Modern seçim sisteminin çetrefilli yapısını ve tuzaklarını keşfetmeye çalışan oyun,“neye göre oy veririz”,“bizi belli bir adaya oy vermeye iten şey nedir”, “seçmen ve adaylar arasındaki ilişkinin derininde ne yatar?” gibi seçim sürecine dair kritik sorulara cevap arıyor.
Oyun, seçmenin ‘çoğunluk’ ve ‘azınlık’ fikirleriyle olan ilişkisini kurcalarken, çoğunluğun kurmaya meyilli olduğu tahakküme dair de söz söylüyor. Hanımefendiler ve beyefendiler, Dövüş Gecesi başlıyor!
Bütün sanat dalları gibi tiyatro da devamlı değişmek, gelişmek ve evrilmek zorundadır.
Bu evrimin peşinde olan topluluklardan biri de Alexander Devriendt, Joeri Smet ve David Bauwens tarafından Belçika’da kurulmuş olan Ontroerend Goed.
Bütün metinlerini kendileri oluşturan Devriendt ve arkadaşları, her türlü geleneksel formata meydan okuyarak tiyatro ile performans sanatı arasındaki aralığa odaklanıyorlar. Bunun için de, gözleri bağlı seyircilerle algısal deneylerden, anarşik yeniyetme performanslarıyla tiyatro izleyicisi olmanın anlamını derinlemesine irdelemeye uzanan zorlayıcı çalışmalar yapıyorlar.

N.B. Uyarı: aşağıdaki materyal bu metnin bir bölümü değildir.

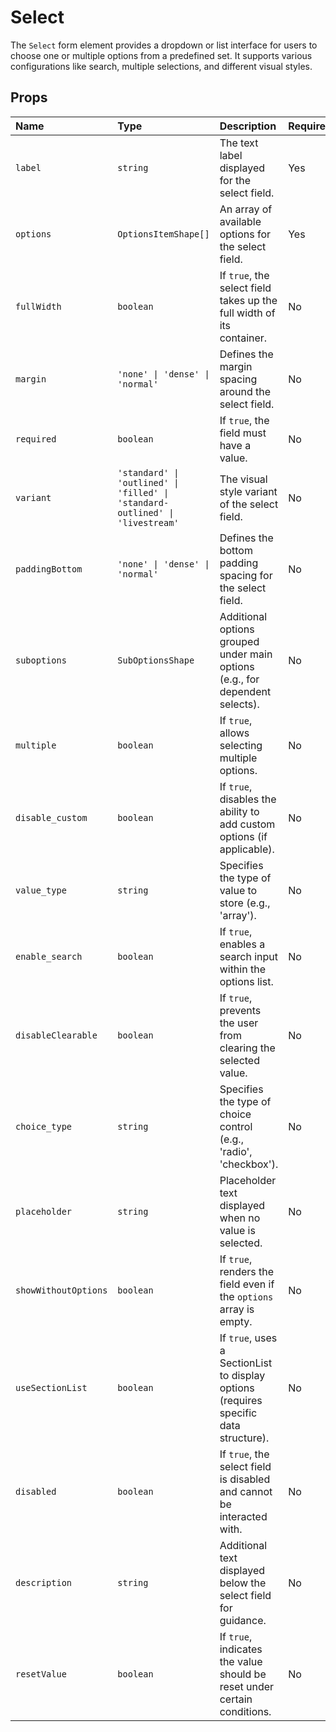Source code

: # Select

The `Select` form element provides a dropdown or list interface for users to choose one or multiple options from a predefined set. It supports various configurations like search, multiple selections, and different visual styles.

## Props

| Name                 | Type                                                                                             | Description                                                                 | Required | Default     |
| :------------------- | :----------------------------------------------------------------------------------------------- | :-------------------------------------------------------------------------- | :------- | :---------- |
| `label`              | `string`                                                                                         | The text label displayed for the select field.                              | Yes      |             |
| `options`            | `OptionsItemShape[]`                                                                             | An array of available options for the select field.                         | Yes      | `[]`        |
| `fullWidth`          | `boolean`                                                                                        | If `true`, the select field takes up the full width of its container.       | No       | `false`     |
| `margin`             | `'none' \| 'dense' \| 'normal'`                                                                  | Defines the margin spacing around the select field.                         | No       | `'normal'`  |
| `required`           | `boolean`                                                                                        | If `true`, the field must have a value.                                     | No       | `false`     |
| `variant`            | `'standard' \| 'outlined' \| 'filled' \| 'standard-outlined' \| 'livestream'`                    | The visual style variant of the select field.                               | No       | `'standard'`|
| `paddingBottom`      | `'none' \| 'dense' \| 'normal'`                                                                  | Defines the bottom padding spacing for the select field.                    | No       | `'normal'`  |
| `suboptions`         | `SubOptionsShape`                                                                                | Additional options grouped under main options (e.g., for dependent selects). | No       | `undefined` |
| `multiple`           | `boolean`                                                                                        | If `true`, allows selecting multiple options.                               | No       | `false`     |
| `disable_custom`     | `boolean`                                                                                        | If `true`, disables the ability to add custom options (if applicable).      | No       | `false`     |
| `value_type`         | `string`                                                                                         | Specifies the type of value to store (e.g., 'array').                       | No       | `undefined` |
| `enable_search`      | `boolean`                                                                                        | If `true`, enables a search input within the options list.                  | No       | `false`     |
| `disableClearable`   | `boolean`                                                                                        | If `true`, prevents the user from clearing the selected value.              | No       | `false`     |
| `choice_type`        | `string`                                                                                         | Specifies the type of choice control (e.g., 'radio', 'checkbox').           | No       | `undefined` |
| `placeholder`        | `string`                                                                                         | Placeholder text displayed when no value is selected.                       | No       | `'select'`  |
| `showWithoutOptions` | `boolean`                                                                                        | If `true`, renders the field even if the `options` array is empty.          | No       | `false`     |
| `useSectionList`     | `boolean`                                                                                        | If `true`, uses a SectionList to display options (requires specific data structure). | No       | `false`     |
| `disabled`           | `boolean`                                                                                        | If `true`, the select field is disabled and cannot be interacted with.      | No       | `false`     |
| `description`        | `string`                                                                                         | Additional text displayed below the select field for guidance.              | No       | `undefined` |
| `resetValue`         | `boolean`                                                                                        | If `true`, indicates the value should be reset under certain conditions.    | No       | `false`     |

Alexander Devriendt, dünya görüşümüzün iç dünyamızın bir yansıması olduğunu, seyirciyi bilinçli olarak yüzleşmekle incinmek arasında dengede tutmaya çalıştıklarını, izleyiciye karşı manipülatif tutumlarının da, zaten güvenilirliği kalmamış siyasetle ondan da daha güvenilmez hale gelmiş medya tarafından devamlı yönlendirilmekte oluşumuzun aynası olduğunu söylüyor.
Topluluğun dönüm noktası, tekerlekli sandalyeye oturtulan gözleri bağlı izleyicilerin bütün duyularıyla dalga geçildikten sonra, deneyimin bir oyuncuyla huzur bozucu bir yakınlık yaşatılarak sonlandırıldığı ‘The Smile Off Your Face /Yüzünden Silinen Gülümseme’ olmuş.
2008’de Ontroerend Goed, yeniyetme olmanın acılı ve tutkulu karmaşasının, bunu deneyimleyen gençler tarafından sahnelendiği iddialı bir üçlemeye girişmiş.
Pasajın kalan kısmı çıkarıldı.